_What you need to do_. Return, in their exact form, the lines that lie between the start of the data below and the line containing "If the modules", with both ends included.

(Dataset entries)
· · · · ·

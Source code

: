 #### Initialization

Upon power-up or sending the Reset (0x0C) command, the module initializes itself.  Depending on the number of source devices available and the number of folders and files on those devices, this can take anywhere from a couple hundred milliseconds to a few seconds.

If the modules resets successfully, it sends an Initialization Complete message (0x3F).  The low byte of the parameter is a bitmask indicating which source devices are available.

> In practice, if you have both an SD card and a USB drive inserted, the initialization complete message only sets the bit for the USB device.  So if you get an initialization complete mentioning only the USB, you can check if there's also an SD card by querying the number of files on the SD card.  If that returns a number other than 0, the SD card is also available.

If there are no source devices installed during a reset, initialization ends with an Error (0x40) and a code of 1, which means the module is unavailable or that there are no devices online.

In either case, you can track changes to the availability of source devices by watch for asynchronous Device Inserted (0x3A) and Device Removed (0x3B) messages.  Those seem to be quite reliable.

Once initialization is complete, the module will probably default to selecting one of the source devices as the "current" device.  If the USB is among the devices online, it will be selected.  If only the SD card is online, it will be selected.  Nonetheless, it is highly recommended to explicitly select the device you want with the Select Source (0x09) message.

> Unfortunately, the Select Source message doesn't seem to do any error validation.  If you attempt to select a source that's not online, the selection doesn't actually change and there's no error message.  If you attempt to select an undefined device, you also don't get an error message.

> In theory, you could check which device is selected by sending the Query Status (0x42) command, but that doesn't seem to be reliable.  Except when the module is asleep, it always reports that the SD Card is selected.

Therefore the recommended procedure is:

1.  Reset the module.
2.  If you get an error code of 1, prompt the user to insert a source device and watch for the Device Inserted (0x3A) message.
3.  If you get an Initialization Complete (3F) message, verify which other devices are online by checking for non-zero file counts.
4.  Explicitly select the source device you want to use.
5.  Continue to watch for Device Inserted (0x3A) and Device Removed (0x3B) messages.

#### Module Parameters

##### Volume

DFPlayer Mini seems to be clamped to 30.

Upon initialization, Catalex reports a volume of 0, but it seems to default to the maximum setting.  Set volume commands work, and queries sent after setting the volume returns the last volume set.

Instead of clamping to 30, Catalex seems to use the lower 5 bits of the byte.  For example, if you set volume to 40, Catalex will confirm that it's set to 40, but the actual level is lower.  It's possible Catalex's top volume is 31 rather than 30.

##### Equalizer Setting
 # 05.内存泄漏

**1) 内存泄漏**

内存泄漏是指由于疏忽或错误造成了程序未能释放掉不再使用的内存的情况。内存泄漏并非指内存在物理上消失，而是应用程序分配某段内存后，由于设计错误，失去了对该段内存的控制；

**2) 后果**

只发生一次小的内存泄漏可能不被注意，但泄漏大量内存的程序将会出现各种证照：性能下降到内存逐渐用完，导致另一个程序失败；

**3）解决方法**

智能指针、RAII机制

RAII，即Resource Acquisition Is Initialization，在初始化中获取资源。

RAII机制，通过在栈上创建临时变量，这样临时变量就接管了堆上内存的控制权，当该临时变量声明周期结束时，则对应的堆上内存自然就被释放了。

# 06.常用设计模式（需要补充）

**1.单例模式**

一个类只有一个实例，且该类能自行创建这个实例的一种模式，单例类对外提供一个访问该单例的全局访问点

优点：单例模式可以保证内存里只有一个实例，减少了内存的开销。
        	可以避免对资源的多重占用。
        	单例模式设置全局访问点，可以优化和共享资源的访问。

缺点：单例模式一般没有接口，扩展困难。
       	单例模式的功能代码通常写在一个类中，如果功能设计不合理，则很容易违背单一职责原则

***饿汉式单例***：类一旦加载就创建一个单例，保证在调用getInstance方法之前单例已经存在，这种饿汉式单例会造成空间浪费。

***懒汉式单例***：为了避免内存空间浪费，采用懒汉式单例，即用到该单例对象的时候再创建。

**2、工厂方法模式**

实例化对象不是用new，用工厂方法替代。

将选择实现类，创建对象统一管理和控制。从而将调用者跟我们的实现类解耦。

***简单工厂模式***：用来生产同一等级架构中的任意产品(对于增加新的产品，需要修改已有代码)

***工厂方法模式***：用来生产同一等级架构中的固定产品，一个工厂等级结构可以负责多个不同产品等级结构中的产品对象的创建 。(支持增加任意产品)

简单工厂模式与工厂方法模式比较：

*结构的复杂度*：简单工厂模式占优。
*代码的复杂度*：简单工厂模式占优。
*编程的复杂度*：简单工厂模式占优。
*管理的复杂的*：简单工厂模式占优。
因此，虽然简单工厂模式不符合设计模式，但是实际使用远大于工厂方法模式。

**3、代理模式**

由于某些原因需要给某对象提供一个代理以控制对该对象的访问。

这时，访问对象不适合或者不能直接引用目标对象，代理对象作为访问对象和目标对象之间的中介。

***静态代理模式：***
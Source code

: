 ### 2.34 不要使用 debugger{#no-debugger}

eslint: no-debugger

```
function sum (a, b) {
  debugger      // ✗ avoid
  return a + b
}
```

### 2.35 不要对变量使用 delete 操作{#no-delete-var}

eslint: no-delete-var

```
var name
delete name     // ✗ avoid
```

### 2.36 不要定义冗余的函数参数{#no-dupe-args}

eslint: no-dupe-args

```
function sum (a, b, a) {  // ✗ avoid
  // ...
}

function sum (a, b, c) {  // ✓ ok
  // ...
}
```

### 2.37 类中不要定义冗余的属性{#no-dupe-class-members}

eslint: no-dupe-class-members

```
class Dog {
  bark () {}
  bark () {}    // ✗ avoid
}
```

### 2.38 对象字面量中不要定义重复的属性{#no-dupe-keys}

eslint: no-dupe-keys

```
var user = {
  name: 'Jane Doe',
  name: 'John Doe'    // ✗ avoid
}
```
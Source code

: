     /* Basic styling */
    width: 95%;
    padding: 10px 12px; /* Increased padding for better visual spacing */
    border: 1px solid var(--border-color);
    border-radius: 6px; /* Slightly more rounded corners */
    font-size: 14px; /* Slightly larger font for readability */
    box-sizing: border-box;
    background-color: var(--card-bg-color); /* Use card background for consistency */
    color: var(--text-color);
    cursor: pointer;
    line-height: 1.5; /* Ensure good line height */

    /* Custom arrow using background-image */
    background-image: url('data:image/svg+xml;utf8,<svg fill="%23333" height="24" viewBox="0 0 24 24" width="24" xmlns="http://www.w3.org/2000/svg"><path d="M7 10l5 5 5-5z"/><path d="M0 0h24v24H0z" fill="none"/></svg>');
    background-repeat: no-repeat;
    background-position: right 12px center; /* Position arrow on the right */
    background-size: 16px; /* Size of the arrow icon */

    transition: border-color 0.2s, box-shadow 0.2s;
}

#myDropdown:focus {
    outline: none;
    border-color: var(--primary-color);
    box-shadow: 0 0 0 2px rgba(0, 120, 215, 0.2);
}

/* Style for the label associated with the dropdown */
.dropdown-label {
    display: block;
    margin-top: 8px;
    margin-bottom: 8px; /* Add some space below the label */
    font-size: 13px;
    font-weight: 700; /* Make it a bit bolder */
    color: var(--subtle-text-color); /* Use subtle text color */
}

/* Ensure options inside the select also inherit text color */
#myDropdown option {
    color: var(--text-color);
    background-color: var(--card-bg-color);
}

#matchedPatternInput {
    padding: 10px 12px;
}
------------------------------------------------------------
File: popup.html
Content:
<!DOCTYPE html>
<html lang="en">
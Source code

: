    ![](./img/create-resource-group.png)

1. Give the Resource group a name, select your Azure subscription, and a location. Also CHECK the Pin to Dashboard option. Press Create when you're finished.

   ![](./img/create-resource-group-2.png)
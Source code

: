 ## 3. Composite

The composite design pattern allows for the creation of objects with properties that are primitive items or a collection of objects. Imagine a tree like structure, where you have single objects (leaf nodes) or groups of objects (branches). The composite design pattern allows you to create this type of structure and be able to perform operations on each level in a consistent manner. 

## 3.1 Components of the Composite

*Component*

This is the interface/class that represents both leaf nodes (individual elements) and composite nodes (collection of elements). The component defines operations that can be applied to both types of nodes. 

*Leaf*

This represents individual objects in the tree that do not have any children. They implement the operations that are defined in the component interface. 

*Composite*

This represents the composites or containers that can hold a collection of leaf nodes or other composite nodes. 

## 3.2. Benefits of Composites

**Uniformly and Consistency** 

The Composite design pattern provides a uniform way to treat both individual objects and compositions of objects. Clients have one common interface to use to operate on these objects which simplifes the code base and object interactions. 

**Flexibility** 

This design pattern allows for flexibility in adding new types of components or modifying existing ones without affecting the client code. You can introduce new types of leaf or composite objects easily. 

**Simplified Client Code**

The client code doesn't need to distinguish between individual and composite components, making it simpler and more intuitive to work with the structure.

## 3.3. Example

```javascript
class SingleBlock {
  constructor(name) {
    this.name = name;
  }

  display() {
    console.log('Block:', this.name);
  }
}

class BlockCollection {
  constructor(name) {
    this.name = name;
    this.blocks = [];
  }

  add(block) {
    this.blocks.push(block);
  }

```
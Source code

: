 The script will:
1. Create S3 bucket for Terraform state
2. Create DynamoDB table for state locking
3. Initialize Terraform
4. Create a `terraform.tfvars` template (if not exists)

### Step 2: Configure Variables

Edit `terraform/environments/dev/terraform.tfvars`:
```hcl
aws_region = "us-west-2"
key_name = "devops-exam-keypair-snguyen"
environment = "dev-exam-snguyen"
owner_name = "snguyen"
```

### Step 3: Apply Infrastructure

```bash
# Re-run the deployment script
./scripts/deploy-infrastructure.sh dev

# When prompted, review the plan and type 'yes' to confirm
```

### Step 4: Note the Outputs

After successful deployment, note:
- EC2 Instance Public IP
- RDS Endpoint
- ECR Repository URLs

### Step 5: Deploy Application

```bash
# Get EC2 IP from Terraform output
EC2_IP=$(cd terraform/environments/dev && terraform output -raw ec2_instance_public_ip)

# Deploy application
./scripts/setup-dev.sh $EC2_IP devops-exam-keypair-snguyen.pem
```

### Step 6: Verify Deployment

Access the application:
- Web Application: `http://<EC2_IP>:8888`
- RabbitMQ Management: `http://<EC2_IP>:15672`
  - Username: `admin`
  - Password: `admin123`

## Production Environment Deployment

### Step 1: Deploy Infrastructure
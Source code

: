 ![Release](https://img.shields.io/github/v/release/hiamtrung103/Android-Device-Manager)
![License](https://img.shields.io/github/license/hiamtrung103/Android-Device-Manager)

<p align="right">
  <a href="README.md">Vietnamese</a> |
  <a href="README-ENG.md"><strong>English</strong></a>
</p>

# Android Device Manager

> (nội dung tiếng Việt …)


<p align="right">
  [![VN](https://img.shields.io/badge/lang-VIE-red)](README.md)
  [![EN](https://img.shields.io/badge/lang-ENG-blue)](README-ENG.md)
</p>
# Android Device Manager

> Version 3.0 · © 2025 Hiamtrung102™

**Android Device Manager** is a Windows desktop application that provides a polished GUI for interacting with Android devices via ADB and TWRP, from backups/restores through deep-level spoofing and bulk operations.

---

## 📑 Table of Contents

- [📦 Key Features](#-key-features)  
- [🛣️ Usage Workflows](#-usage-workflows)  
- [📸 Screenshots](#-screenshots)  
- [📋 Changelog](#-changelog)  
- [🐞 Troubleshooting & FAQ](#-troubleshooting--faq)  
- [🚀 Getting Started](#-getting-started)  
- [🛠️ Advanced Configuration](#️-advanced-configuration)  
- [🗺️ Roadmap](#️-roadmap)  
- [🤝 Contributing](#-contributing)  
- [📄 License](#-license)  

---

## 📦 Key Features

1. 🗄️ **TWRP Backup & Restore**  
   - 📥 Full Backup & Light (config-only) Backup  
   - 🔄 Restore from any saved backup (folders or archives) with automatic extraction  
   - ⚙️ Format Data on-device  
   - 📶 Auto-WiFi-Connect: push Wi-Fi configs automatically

· · · · ·

_Answer to this task_.
Source code

: #### Initialization

Upon power-up or sending the Reset (0x0C) command, the module initializes itself.  Depending on the number of source devices available and the number of folders and files on those devices, this can take anywhere from a couple hundred milliseconds to a few seconds.

If the modules resets successfully, it sends an Initialization Complete message (0x3F).  The low byte of the parameter is a bitmask indicating which source devices are available.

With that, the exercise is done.